The not-so guilty pleasure of coming to Barcelona at the end of each February for a trade show is that, if you're lucky, you can catch your first reviving blast of Vitamin D. It's not always easy, as you find yourself sucked into a cycle of airport → taxi → hotel → taxi → event → taxi → hotel → taxi → event → taxi → airport, but if you're smart, and don't have anything or anyone to rush home to, you'll stay down here in this most engaging of Mediterranean cities for an extra couple of days to unwind.

© Simon Poulter 2017
And thus so yesterday proved: what started out as a gentle stroll from my hotel next to the vast Diagonal Mar shopping mall, became an engaging walk along the three-mile beachfront down to the preposterous sail-shaped W hotel with its pretentious staff and equally pretentious restaurants (so typical of the brand), before curling back into the Barceloneta district and the marina, with its vast - and I mean aircraft carrier-sized, Russian-owned (apparently) yachts.

This all might sound like a route march, but one of the eminent joys of Barcelona is going on foot and stopping as often as you want and not feeling under any pressure to be doing anything. At all. Somewhere in the midst of all this "vigorous" exercise I managed to squeeze in a latte, a sizeable vessel of Rioja and a light selection of tapas, not that this was any kind of novelty as I seemed to have existed almost exclusively on tapas as my evening meal over the last seven days.

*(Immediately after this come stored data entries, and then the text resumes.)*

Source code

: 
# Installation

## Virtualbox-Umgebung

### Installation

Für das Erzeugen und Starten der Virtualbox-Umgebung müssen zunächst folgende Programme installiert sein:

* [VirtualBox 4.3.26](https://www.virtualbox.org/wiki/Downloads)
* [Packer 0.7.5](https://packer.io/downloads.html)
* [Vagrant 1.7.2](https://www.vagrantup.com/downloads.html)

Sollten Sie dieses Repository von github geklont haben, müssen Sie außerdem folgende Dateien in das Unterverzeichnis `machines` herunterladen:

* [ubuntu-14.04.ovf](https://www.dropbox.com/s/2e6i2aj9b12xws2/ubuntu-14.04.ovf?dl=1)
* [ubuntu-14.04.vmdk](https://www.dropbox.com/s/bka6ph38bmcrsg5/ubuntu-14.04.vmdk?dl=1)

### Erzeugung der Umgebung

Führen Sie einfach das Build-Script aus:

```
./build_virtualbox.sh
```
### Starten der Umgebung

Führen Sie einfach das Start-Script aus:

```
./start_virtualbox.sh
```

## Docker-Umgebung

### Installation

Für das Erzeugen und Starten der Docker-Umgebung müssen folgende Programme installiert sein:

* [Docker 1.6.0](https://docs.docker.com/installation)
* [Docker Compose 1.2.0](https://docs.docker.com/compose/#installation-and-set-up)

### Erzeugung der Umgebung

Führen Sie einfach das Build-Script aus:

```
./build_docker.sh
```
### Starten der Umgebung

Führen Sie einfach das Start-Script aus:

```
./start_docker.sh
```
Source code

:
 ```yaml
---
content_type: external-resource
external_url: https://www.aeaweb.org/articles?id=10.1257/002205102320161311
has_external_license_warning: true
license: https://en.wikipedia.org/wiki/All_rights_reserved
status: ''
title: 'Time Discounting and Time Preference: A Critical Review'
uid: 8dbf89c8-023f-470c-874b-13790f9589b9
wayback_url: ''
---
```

The idea of tapas being a bar snack has almost been abandoned in Barcelona, as restaurants have based their entire menus around the cuisine. From shaved ham and croquettes, through to octopus and salted vegetables of every hue, no single eaterie seems to offer the same dishes, with the only common denominator being the red wines and cold cervezas that, even at the wet and blustery tail end of winter, trickle down a treat.

© Simon Poulter 2017
Until evening, this particular Friday was blessed with fine weather, which meant that there was no excuse to be indoors for anything. And so, after lunch (tapas) in the Barceloneta district - the marina on one side, the beach on the other, it was back walking again, moving up into the city centre where, by mid-afternoon, the British stag and hen weekends were already luridly spilling out all over La Rambla already, a calamity-in-waiting of ill-fitting T-shirts bearing legends like "Dave's Stag Do - Barcelona Or Bust" or "Susie's Final Weekend Of Freedom". There are times when you can really be embarrassed to be a Brit abroad.But who cares, each to their own.

My Friday had begun without agenda and so continued that way. By the time I'd reached the north end of La Rambla, and the sprawling Plaça de Catalunya - heavily armed police conspicuously standing guard, a sad fixture now in European tourist spots from Paris to Milan - it was time to stop and download a cold beer and take it all in. According to an app on my phone I'd walked just over six miles since leaving my hotel mid-morning. As evening bore down, it was time to refuel again. At the suggestion of my friend Mary, meat was the recommended option. Not a great surprise, I grant you, given the amount of vegetarian-unfriendly dishes I've consumed this last week, but it was, I was promised, going to be a meat feast untold.

And so we ended up in the somewhat unassuming La Vermuterie, appropriately just off Carrer de Londres, where we were offered an 800g pile of cooked cow, preceded - natch - by the prerequisite tapas selection. I'm not a huge meat eater (note the lack of a comma there) so the idea of a Flintstones-sized plate of flesh and bone wasn't all that appealing. But - man alive! - what turned up was remarkable. For a restaurant that looked more like a local Starbucks (at the table next to us sat a man with a Macbook consuming the WiFi, as you would find most of the day in any coffee outlet), this was exquisite fare. Such was the quantity, I won't be eating anything today. Or this week. And possibly not until April.